Simple csv file parsing in Symfony Command class

Sometimes, in a Symfony command, you could have to parse a .csv file for example to put some datas in database. This is a small snippet (a function) that reads a comma separated values file and returns a php array, usable in a command (or other places).

Command class

The mechanism in divided into two parts: an array of options and a parseCSV() function. Here is the code:

class ImportationCommand extends ContainerAwareCommand
{
    // change these options about the file to read
    private $csvParsingOptions = array(
        'finder_in' => 'app/Resources/',
        'finder_name' => 'fixtures.csv',
        'ignoreFirstLine' => true
    );

    protected function execute(InputInterface $input, OutputInterface $output)
    {
        [...]

        // use the parseCSV() function
        $csv = $this->parseCSV();
    }

    /**
     * Parse a csv file
     * 
     * @return array
     */
    private function parseCSV()
    {
        $ignoreFirstLine = $this->csvParsingOptions['ignoreFirstLine'];

        $finder = new Finder();
        $finder->files()
            ->in($this->csvParsingOptions['finder_in'])
            ->name($this->csvParsingOptions['finder_name'])
        ;
        foreach ($finder as $file) { $csv = $file; }

        $rows = array();
        if (($handle = fopen($csv->getRealPath(), "r")) !== FALSE) {
            $i = 0;
            while (($data = fgetcsv($handle, null, ";")) !== FALSE) {
                $i++;
                if ($ignoreFirstLine && $i == 1) { continue; }
                $rows[] = $data;
            }
            fclose($handle);
        }

        return $rows;
    }
}

  • 2013-04-18 Matt Robinson

    That's what I figured; it's why I didn't submit a pull request, because it wouldn't have been simple any more :)

    If you're doing a quick & dirty one-off command, then I wouldn't have bothered with the options array or even the parseCsv method, just cram everything into the execute() method, run it and be done with it.
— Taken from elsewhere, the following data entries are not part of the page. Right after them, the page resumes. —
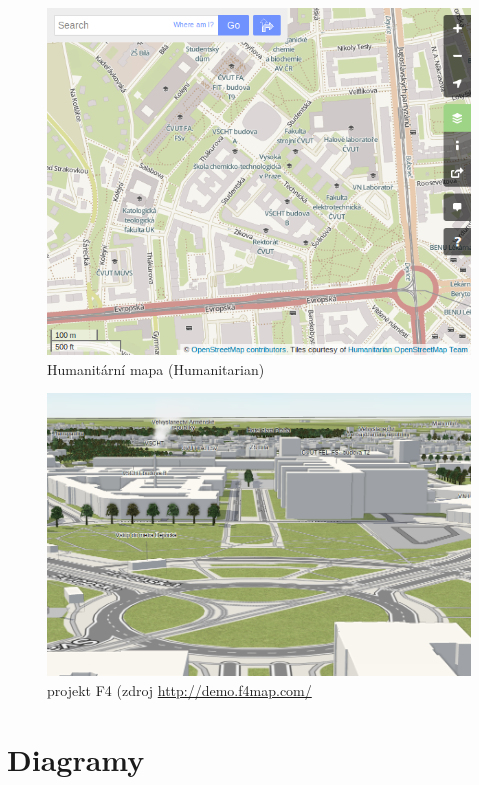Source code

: \begin{figure}[H]
    \centering
    \includegraphics[width=11.5cm]{pictures/osm_humanitarian.png} 
    \caption{Humanitární mapa (Humanitarian)}
    \label{fig:humanitarian}
\end{figure}

\begin{figure}[H]
    \centering
    \includegraphics[width=11.5cm]{pictures/F4.png} 
    \caption{projekt F4 (zdroj \url{http://demo.f4map.com/}}
    \label{fig:F4}
\end{figure}


\chapter{Diagramy}
\label{digramy}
I'm not proud ;)

  • 2013-04-18 Emanuele Gaspari Castelletti

    I think you didn't read well the title: "Simple" because I don't want in this case such flexibility; I'm going to use this command only once in my project and I don't want to set the filename as parameter from console, I don't want to remember it. Then "in Symfony command class" because I don't need services or other external tool in this case. It will depend on you then create the complexity you desire.
    Thanks for explaining how cai I configure a service, if you look well on my github you will notice that this platform is built mainly by me, even if it's not the best code in the world. But your observations will surely come useful for novices.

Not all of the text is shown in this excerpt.